**Work required**
Filter the material below so that only lines containing "предложения" remain.
:: Data to process
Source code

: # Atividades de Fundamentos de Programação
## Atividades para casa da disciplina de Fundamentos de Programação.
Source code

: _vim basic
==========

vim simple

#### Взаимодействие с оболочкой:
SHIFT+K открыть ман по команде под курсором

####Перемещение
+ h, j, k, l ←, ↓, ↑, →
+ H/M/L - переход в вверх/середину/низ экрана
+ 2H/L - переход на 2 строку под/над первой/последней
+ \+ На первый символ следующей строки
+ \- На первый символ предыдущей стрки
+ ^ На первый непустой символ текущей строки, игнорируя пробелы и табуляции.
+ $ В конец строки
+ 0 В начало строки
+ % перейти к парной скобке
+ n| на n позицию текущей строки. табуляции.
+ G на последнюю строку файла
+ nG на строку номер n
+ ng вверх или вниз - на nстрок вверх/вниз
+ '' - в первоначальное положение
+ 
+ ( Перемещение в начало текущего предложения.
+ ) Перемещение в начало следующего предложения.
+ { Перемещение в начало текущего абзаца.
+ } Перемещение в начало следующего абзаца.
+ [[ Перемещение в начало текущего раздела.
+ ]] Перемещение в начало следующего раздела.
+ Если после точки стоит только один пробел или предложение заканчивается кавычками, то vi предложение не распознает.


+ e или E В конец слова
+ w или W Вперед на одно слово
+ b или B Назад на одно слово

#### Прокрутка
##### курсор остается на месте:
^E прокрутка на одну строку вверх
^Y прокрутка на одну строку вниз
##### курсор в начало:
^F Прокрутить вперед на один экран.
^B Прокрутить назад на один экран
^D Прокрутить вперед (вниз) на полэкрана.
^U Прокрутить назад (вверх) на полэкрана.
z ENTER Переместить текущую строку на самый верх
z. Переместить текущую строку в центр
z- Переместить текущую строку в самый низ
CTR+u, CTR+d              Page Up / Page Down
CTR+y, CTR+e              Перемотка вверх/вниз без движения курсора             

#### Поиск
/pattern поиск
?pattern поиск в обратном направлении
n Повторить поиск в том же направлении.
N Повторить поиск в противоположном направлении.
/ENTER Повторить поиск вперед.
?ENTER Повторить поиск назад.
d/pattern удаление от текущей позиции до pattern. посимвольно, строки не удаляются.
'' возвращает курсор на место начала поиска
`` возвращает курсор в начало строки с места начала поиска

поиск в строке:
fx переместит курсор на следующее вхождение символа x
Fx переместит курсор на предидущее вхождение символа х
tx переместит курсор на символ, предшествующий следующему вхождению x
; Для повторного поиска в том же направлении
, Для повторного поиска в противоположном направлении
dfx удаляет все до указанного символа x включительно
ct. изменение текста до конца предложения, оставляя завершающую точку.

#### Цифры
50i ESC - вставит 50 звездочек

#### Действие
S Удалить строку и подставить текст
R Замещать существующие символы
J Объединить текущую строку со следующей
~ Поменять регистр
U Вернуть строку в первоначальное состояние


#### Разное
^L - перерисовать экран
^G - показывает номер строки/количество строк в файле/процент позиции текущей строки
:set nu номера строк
::::
**Result**
+ ( Перемещение в начало текущего предложения.
+ ) Перемещение в начало следующего предложения.
ct. изменение текста до конца предложения, оставляя завершающую точку.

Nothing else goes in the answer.